In 1977 after Egyptian president Anwar Sadat’s visit to Israel and his later signing of the Camp David Accords with the Zionist settler colonial state, Lotus moved from Cairo to Beirut into the Palestinian Liberation Organization (PLO) offices in Raouche (west Beirut). The move to Beirut was a significant political gesture on behalf of the Lotus editorial board and the AAWB as they agreed to take a
firm stance against normalization with Israel, expressing anti-colonial solidarity with the Palestinian people. In its Beirut years, the Palestinian poet Mu’in Bseiso took up the editorship of the Arabic section of the journal and the Urdu poet Faiz Ahmad Faiz took up the editorship of the English section, marking a break from the Cairo years and the previous editorship of Yousef El-Sebai who was assassinated in
Cyprus in 1978. Lotus’s move into the PLO offices specifically speaks to the importance of the organization and liberation for Palestine as a central issue within anti-colonial networks during that time. While Beirut was a center for Arab culture and a host of dissident voices, the PLO’s move to the Lebanese capital in the aftermath of its expulsion from Jordan in 1971 attracted numerous fighters, revolutionary
intellectuals, writers, poets, filmmakers and artists from various freedom struggles who joined the ranks of the revolution or worked closely with them. During this period, Beirut became an incubator of anti-colonial networks and revolutionary internationalism which solidified Lotus’s move to the city which Maasri (2020) calls the “Arab Hanoi”.

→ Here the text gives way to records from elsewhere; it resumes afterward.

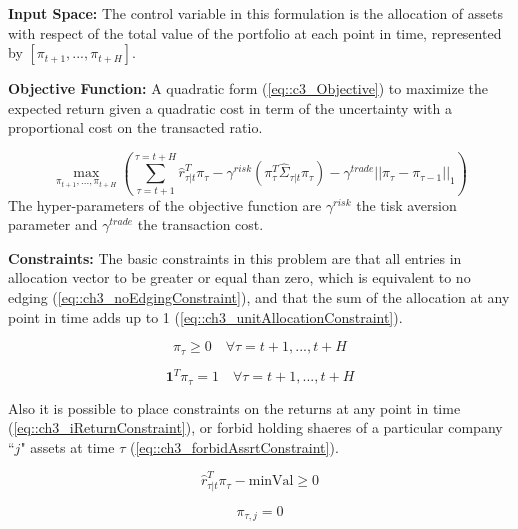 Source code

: \textbf{Input Space:} The control variable in this formulation is the allocation of assets with respect of the total value of the portfolio at each point in time, represented by $\left[\pi_{t+1},...,\pi_{t+H}\right]$.

\textbf{Objective Function:} A quadratic form (\ref{eq::c3_Objective}) to maximize the expected return given a quadratic cost in term of the uncertainty with a proportional cost on the transacted ratio.

\begin{equation} \label{eq::c3_Objective}
\max_{\pi_{t+1},...,\pi_{t+H}} \left(\sum_{\tau=t+1}^{\tau=t+H} \hat{r}^{T}_{\tau|t}\pi_{\tau} 
- \gamma^{risk}\left(\pi_{\tau}^T \hat{\Sigma}_{\tau|t}\pi_{\tau}\right) 
- \gamma^{trade}||\pi_{\tau}-\pi_{\tau-1}||_1
\right)
\end{equation}
The hyper-parameters of the objective function are $\gamma^{risk}$ the tisk aversion parameter and $\gamma^{trade}$ the transaction cost.


\textbf{Constraints:} The basic constraints in this problem are that all entries in allocation vector to be greater or equal than zero, which is equivalent to no edging (\ref{eq::ch3_noEdgingConstraint}), and that the sum of the allocation at any point in time adds up to 1 (\ref{eq::ch3_unitAllocationConstraint}).

\begin{equation}\label{eq::ch3_noEdgingConstraint}
\pi_{\tau}\geq 0\quad \forall\tau=t+1,...,t+H
\end{equation}

\begin{equation}\label{eq::ch3_unitAllocationConstraint}
\textbf{1}^T\pi_{\tau}=1 \quad \forall\tau=t+1,...,t+H
\end{equation}

Also it is possible to place constraints on the returns at any point in time (\ref{eq::ch3_iReturnConstraint}), or forbid holding shaeres of a particular company ``$j$" assets at time $\tau$ (\ref{eq::ch3_forbidAssrtConstraint}).

\begin{equation}\label{eq::ch3_iReturnConstraint}
 \hat{r}^{T}_{\tau|t} \pi_{\tau} - \text{minVal} \geq 0
\end{equation}

\begin{equation}\label{eq::ch3_forbidAssrtConstraint}
  \pi_{\tau,j} = 0 
\end{equation}



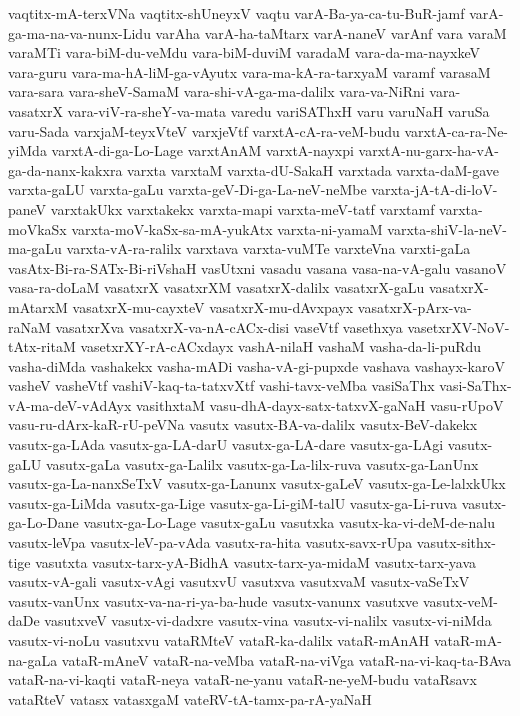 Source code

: {vaqtitx-mA-terxVNa
vaqtitx-shUneyxV
vaqtu
varA-Ba-ya-ca-tu-BuR-jamf
varA-ga-ma-na-va-nunx-Lidu
varAha
varA-ha-taMtarx
varA-naneV
varAnf
vara
varaM
varaMTi
vara-biM-du-veMdu
vara-biM-duviM
varadaM
vara-da-ma-nayxkeV
vara-guru
vara-ma-hA-liM-ga-vAyutx
vara-ma-kA-ra-tarxyaM
varamf
varasaM
vara-sara
vara-sheV-SamaM
vara-shi-vA-ga-ma-dalilx
vara-va-NiRni
vara-vasatxrX
vara-viV-ra-sheY-va-mata
varedu
variSAThxH
varu
varuNaH
varuSa
varu-Sada
varxjaM-teyxVteV
varxjeVtf
varxtA-cA-ra-veM-budu
varxtA-ca-ra-Ne-yiMda
varxtA-di-ga-Lo-Lage
varxtAnAM
varxtA-nayxpi
varxtA-nu-garx-ha-vA-ga-da-nanx-kakxra
varxta
varxtaM
varxta-dU-SakaH
varxtada
varxta-daM-gave
varxta-gaLU
varxta-gaLu
varxta-geV-Di-ga-La-neV-neMbe
varxta-jA-tA-di-loV-paneV
varxtakUkx
varxtakekx
varxta-mapi
varxta-meV-tatf
varxtamf
varxta-moVkaSx
varxta-moV-kaSx-sa-mA-yukAtx
varxta-ni-yamaM
varxta-shiV-la-neV-ma-gaLu
varxta-vA-ra-ralilx
varxtava
varxta-vuMTe
varxteVna
varxti-gaLa
vasAtx-Bi-ra-SATx-Bi-riVshaH
vasUtxni
vasadu
vasana
vasa-na-vA-galu
vasanoV
vasa-ra-doLaM
vasatxrX
vasatxrXM
vasatxrX-dalilx
vasatxrX-gaLu
vasatxrX-mAtarxM
vasatxrX-mu-cayxteV
vasatxrX-mu-dAvxpayx
vasatxrX-pArx-va-raNaM
vasatxrXva
vasatxrX-va-nA-cACx-disi
vaseVtf
vasethxya
vasetxrXV-NoV-tAtx-ritaM
vasetxrXY-rA-cACxdayx
vashA-nilaH
vashaM
vasha-da-li-puRdu
vasha-diMda
vashakekx
vasha-mADi
vasha-vA-gi-pupxde
vashava
vashayx-karoV
vasheV
vasheVtf
vashiV-kaq-ta-tatxvXtf
vashi-tavx-veMba
vasiSaThx
vasi-SaThx-vA-ma-deV-vAdAyx
vasithxtaM
vasu-dhA-dayx-satx-tatxvX-gaNaH
vasu-rUpoV
vasu-ru-dArx-kaR-rU-peVNa
vasutx
vasutx-BA-va-dalilx
vasutx-BeV-dakekx
vasutx-ga-LAda
vasutx-ga-LA-darU
vasutx-ga-LA-dare
vasutx-ga-LAgi
vasutx-gaLU
vasutx-gaLa
vasutx-ga-Lalilx
vasutx-ga-La-lilx-ruva
vasutx-ga-LanUnx
vasutx-ga-La-nanxSeTxV
vasutx-ga-Lanunx
vasutx-gaLeV
vasutx-ga-Le-lalxkUkx
vasutx-ga-LiMda
vasutx-ga-Lige
vasutx-ga-Li-giM-talU
vasutx-ga-Li-ruva
vasutx-ga-Lo-Dane
vasutx-ga-Lo-Lage
vasutx-gaLu
vasutxka
vasutx-ka-vi-deM-de-nalu
vasutx-leVpa
vasutx-leV-pa-vAda
vasutx-ra-hita
vasutx-savx-rUpa
vasutx-sithx-tige
vasutxta
vasutx-tarx-yA-BidhA
vasutx-tarx-ya-midaM
vasutx-tarx-yava
vasutx-vA-gali
vasutx-vAgi
vasutxvU
vasutxva
vasutxvaM
vasutx-vaSeTxV
vasutx-vanUnx
vasutx-va-na-ri-ya-ba-hude
vasutx-vanunx
vasutxve
vasutx-veM-daDe
vasutxveV
vasutx-vi-dadxre
vasutx-vina
vasutx-vi-nalilx
vasutx-vi-niMda
vasutx-vi-noLu
vasutxvu
vataRMteV
vataR-ka-dalilx
vataR-mAnAH
vataR-mA-na-gaLa
vataR-mAneV
vataR-na-veMba
vataR-na-viVga
vataR-na-vi-kaq-ta-BAva
vataR-na-vi-kaqti
vataR-neya
vataR-ne-yanu
vataR-ne-yeM-budu
vataRsavx
vataRteV
vatasx
vatasxgaM
vateRV-tA-tamx-pa-rA-yaNaH
}
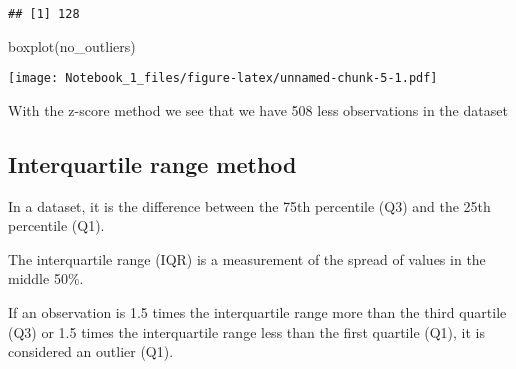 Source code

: \documentclass[
]{article}
\newenvironment{Shaded}{\begin{snugshade}}{\end{snugshade}}
\newcommand{\AttributeTok}[1]{\textcolor[rgb]{0.77,0.63,0.00}{#1}}
\newcommand{\CommentTok}[1]{\textcolor[rgb]{0.56,0.35,0.01}{\textit{#1}}}
\newcommand{\ControlFlowTok}[1]{\textcolor[rgb]{0.13,0.29,0.53}{\textbf{#1}}}
\newcommand{\FloatTok}[1]{\textcolor[rgb]{0.00,0.00,0.81}{#1}}
\newcommand{\FunctionTok}[1]{\textcolor[rgb]{0.00,0.00,0.00}{#1}}
\newcommand{\NormalTok}[1]{#1}
\newcommand{\OtherTok}[1]{\textcolor[rgb]{0.56,0.35,0.01}{#1}}
\newcommand{\SpecialCharTok}[1]{\textcolor[rgb]{0.00,0.00,0.00}{#1}}
\newcommand{\StringTok}[1]{\textcolor[rgb]{0.31,0.60,0.02}{#1}}
\begin{document}
\begin{verbatim}
## [1] 128
\end{verbatim}

\begin{Shaded}
\begin{Highlighting}[]
\FunctionTok{boxplot}\NormalTok{(no\_outliers)}
\end{Highlighting}
\end{Shaded}

\texttt{[image: Notebook\_1\_files/figure-latex/unnamed-chunk-5-1.pdf]}

With the z-score method we see that we have 508 less observations in the
dataset

\hypertarget{interquartile-range-method}{%
\subsection{Interquartile range
method}\label{interquartile-range-method}}

In a dataset, it is the difference between the 75th percentile (Q3) and
the 25th percentile (Q1).

The interquartile range (IQR) is a measurement of the spread of values
in the middle 50\%.

If an observation is 1.5 times the interquartile range more than the
third quartile (Q3) or 1.5 times the interquartile range less than the
first quartile (Q1), it is considered an outlier (Q1).

\begin{Shaded}
\end{Shaded}
\end{document}
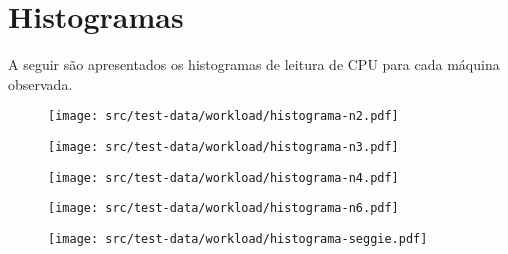 \apendice

\chapter{Histogramas}

A seguir são apresentados os histogramas de leitura de CPU para cada
máquina observada.

\begin{figure}[htp]
\centering
\texttt{[image: src/test-data/workload/histograma-n2.pdf]}
\label{fig:histn2}
\end{figure}

\begin{figure}[htp]
\centering
\texttt{[image: src/test-data/workload/histograma-n3.pdf]}
\label{fig:histn3}
\end{figure}

\begin{figure}[htp]
\centering
\texttt{[image: src/test-data/workload/histograma-n4.pdf]}
\label{fig:histn4}
\end{figure}

\begin{figure}[htp]
\centering
\texttt{[image: src/test-data/workload/histograma-n6.pdf]}
\label{fig:histn6}
\end{figure}

\begin{figure}[htp]
\centering
\texttt{[image: src/test-data/workload/histograma-seggie.pdf]}
\label{fig:histseggie}
\end{figure}
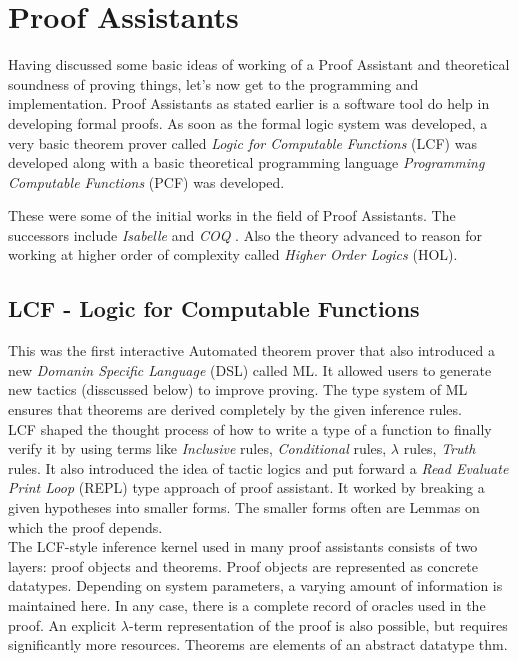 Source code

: \chapter{Proof Assistants }
Having discussed some basic ideas of working of a Proof Assistant and theoretical soundness of proving things, let's now get to the programming and implementation. Proof Assistants as stated earlier is a software tool do help in developing formal proofs. As soon as the formal logic system was developed, a very basic theorem prover called  \textit{Logic for Computable Functions} (LCF) \cite{lcf}  was developed along with a basic theoretical programming language \textit{Programming Computable Functions} (PCF) \cite{pcf}  was developed.

These were some of the initial works in the field of Proof Assistants. The successors include \textit{Isabelle} \cite{isabelle} and \textit{COQ} \cite{coq} . Also the theory advanced to reason for working at higher order of complexity called \textit{Higher Order Logics} (HOL).  


\section{LCF - Logic for Computable Functions}
This was the first interactive Automated theorem prover that also introduced a new \textit{Domanin Specific Language} (DSL) called ML. It allowed users to generate new tactics (disscussed below) to improve proving. The type system of ML ensures that theorems are derived completely by the given inference rules. \\

LCF shaped the thought process of how to write a type of a function to finally verify it by using terms like \textit{Inclusive} rules, \textit{Conditional} rules, \textit{$\lambda$} rules, \textit{Truth} rules. It also introduced the idea of tactic logics and put forward a \textit{Read Evaluate Print Loop} (REPL) type approach of proof assistant. It worked by breaking a given hypotheses into smaller forms. The smaller forms often are Lemmas on which the proof depends.\\

The  LCF-style  inference  kernel used in many proof assistants consists  of two layers: proof objects and theorems. Proof objects are represented as concrete datatypes. Depending on system parameters, a varying amount of information is maintained here. In any case, there is a complete record of oracles used in the proof. An explicit $\lambda$-term representation of the proof is also possible, but requires significantly more resources. Theorems are elements of an abstract datatype thm.\\

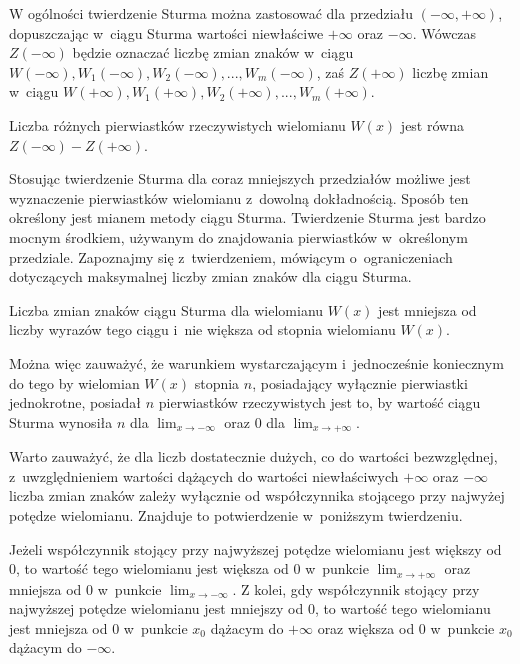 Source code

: W ogólności twierdzenie Sturma można zastosować dla przedziału $(-\infty,+\infty)$, dopuszczając w~ciągu Sturma wartości niewłaściwe $+\infty$ oraz $-\infty$. Wówczas $Z(-\infty)$ będzie oznaczać liczbę zmian znaków w~ciągu $W(-\infty), W_1(-\infty), W_2(-\infty),..., W_m(-\infty)$, zaś $Z(+\infty)$ liczbę zmian w~ciągu $W(+\infty), W_1(+\infty), W_2(+\infty),..., W_m(+\infty)$.

\begin{theorem}
	$ $ \\
	Liczba różnych pierwiastków rzeczywistych wielomianu $W(x)$ jest równa $Z(-\infty)-Z(+\infty)$.
\end{theorem}

Stosując twierdzenie Sturma dla coraz mniejszych przedziałów możliwe jest wyznaczenie pierwiastków wielomianu z~dowolną dokładnością. Sposób ten określony jest mianem metody ciągu Sturma.
Twierdzenie Sturma jest bardzo mocnym środkiem, używanym do znajdowania pierwiastków w~określonym przedziale. Zapoznajmy się z~twierdzeniem, mówiącym o~ograniczeniach dotyczących maksymalnej liczby zmian znaków dla ciągu Sturma.

\begin{theorem}
	$ $ \\
	Liczba zmian znaków ciągu Sturma dla wielomianu $W(x)$ jest mniejsza od liczby wyrazów tego ciągu i~nie większa od stopnia wielomianu $W(x)$.
\end{theorem}

Można więc zauważyć, że warunkiem wystarczającym i~jednocześnie koniecznym do tego by wielomian $W(x)$ stopnia $n$, posiadający wyłącznie pierwiastki jednokrotne, posiadał $n$ pierwiastków rzeczywistych jest to, by wartość ciągu Sturma wynosiła $n$ dla $\lim_{x \to -\infty}$ oraz $0$ dla $\lim_{x \to +\infty}$. 

Warto zauważyć, że dla liczb dostatecznie dużych, co do wartości bezwzględnej, z~uwzględnieniem wartości dążących do wartości niewłaściwych $+\infty$ oraz $-\infty$ liczba zmian znaków zależy wyłącznie od współczynnika stojącego przy najwyżej potędze wielomianu. Znajduje to potwierdzenie w~poniższym twierdzeniu.

\begin{theorem}
	$ $ \\
	Jeżeli współczynnik stojący przy najwyższej potędze wielomianu jest większy od $0$, to wartość tego wielomianu jest większa od $0$ w~punkcie $\lim_{x \to +\infty}$ oraz mniejsza od $0$ w~punkcie $\lim_{x \to -\infty}$.
	Z kolei, gdy współczynnik stojący przy najwyższej potędze wielomianu jest mniejszy od $0$, to wartość tego wielomianu jest mniejsza od $0$ w~punkcie $x_0$ dążacym do $+\infty$ oraz większa od $0$ w~punkcie $x_0$ dążacym do $-\infty$.
\end{theorem}

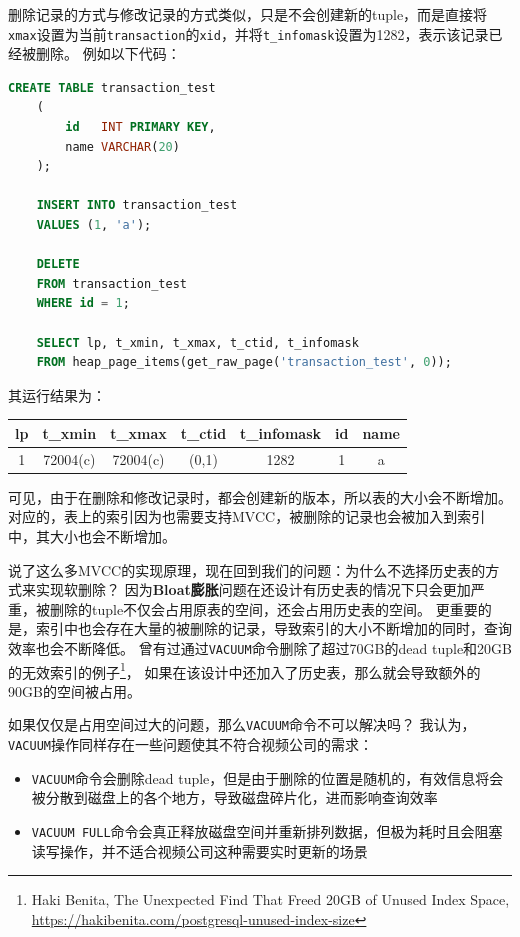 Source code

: \documentclass[a4paper,10pt]{ctexart}
\begin{document}
删除记录的方式与修改记录的方式类似，只是不会创建新的tuple，而是直接将\texttt{xmax}设置为当前\texttt{transaction}的\texttt{xid}，并将\texttt{t\_infomask}设置为1282，表示该记录已经被删除。
例如以下代码：
\begin{lstlisting}[language=SQL]
    CREATE TABLE transaction_test
    (
        id   INT PRIMARY KEY,
        name VARCHAR(20)
    );

    INSERT INTO transaction_test
    VALUES (1, 'a');

    DELETE
    FROM transaction_test
    WHERE id = 1;

    SELECT lp, t_xmin, t_xmax, t_ctid, t_infomask
    FROM heap_page_items(get_raw_page('transaction_test', 0));
\end{lstlisting}

其运行结果为：
\begin{center}
    \begin{tabular}{ccccccc}
        \toprule
        lp & t\_xmin & t\_xmax & t\_ctid & t\_infomask & id & name \\
        \midrule
        1 & 72004(c) & 72004(c) & (0,1) & 1282 & 1 & a \\
        \bottomrule
    \end{tabular}
\end{center}

可见，由于在删除和修改记录时，都会创建新的版本，所以表的大小会不断增加。
对应的，表上的索引因为也需要支持MVCC，被删除的记录也会被加入到索引中，其大小也会不断增加。

\vspace{0.7cm}

说了这么多MVCC的实现原理，现在回到我们的问题：为什么不选择历史表的方式来实现软删除？
因为\textbf{Bloat膨胀}问题在还设计有历史表的情况下只会更加严重，被删除的tuple不仅会占用原表的空间，还会占用历史表的空间。
更重要的是，索引中也会存在大量的被删除的记录，导致索引的大小不断增加的同时，查询效率也会不断降低。
曾有过通过\texttt{VACUUM}命令删除了超过70GB的dead tuple和20GB的无效索引的例子\footnote{Haki Benita, The Unexpected Find That Freed 20GB of Unused Index Space, \url{https://hakibenita.com/postgresql-unused-index-size}}，
如果在该设计中还加入了历史表，那么就会导致额外的90GB的空间被占用。

\vspace{0.7cm}
如果仅仅是占用空间过大的问题，那么\texttt{VACUUM}命令不可以解决吗？
我认为，\texttt{VACUUM}操作同样存在一些问题使其不符合视频公司的需求：
\begin{itemize}
    \item \texttt{VACUUM}命令会删除dead tuple，但是由于删除的位置是随机的，有效信息将会被分散到磁盘上的各个地方，导致磁盘碎片化，进而影响查询效率
    \item \texttt{VACUUM FULL}命令会真正释放磁盘空间并重新排列数据，但极为耗时且会阻塞读写操作，并不适合视频公司这种需要实时更新的场景
\end{itemize}
\end{document}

In the scholarly literature on the AAWB and Lotus (Halim 2012; Azeb 2011; Djagalov 2020; Popescu 2020; Lee 2010, Yoon 2015), there is limited research on the particular role of Palestine and Palestinian cultural figures in AAWB and the contributions they and the revolution made to the association and Lotus. The scholarly limitation is astonishing as Palestinian cultural producers were regularly published in the Lotus journal and made important literary and political interventions, they became the highest number of recipients of the prestigious Lotus Prize for Literature, the journal was edited by renowned Palestinian cultural figures from 1977-1991 and it was housed in the PLO offices in

Beirut and Tunis. Additionally, in Palestine Studies while there has been important scholarship on Black-Palestinian internationalism (past and present) there is limited literature on Afro-Asian internationalism with Palestine during the aforementioned revolutionary period particularly in the realm of culture and more specifically relating to Lotus and the AAWB. As such, through an analysis of Lotus archival materials, in this paper I will argue that Palestinian cultural producers profoundly influenced third world figures and movements through their contributions in Lotus and the AAWB specifically on the following: (1) the role of “resistance literature” (Kanafani, 1967) as a site within the global struggle against colonialism, capitalist imperialism and racism; (2) the politics of third world radicalism and internationalism; and (3) a praxis of revolution. The paper also discusses the ways in which cultural producers from the global south expressed their revolutionary internationalism with the Palestinian revolution and their collective struggle for liberation and return. The paper attempts to respond to theconceptual question of what makes a revolutionary tradition anti-colonial, and will also address the gendered imbalances and limits of revolutionary cultural production within Lotus.

Chandni Desai is an assistant professor at the University of Toronto. She’s working on a book, tentatively titled Revolutionary Circuits of Liberation: The Radical Tradition of Palestinian Resistance Culture and Internationalism. Her writings can be found in the Journal of Palestine Studies, Race and Class, Curriculum Inquiry, Decolonization: Indigeneity, Education and Society, and several anthologies.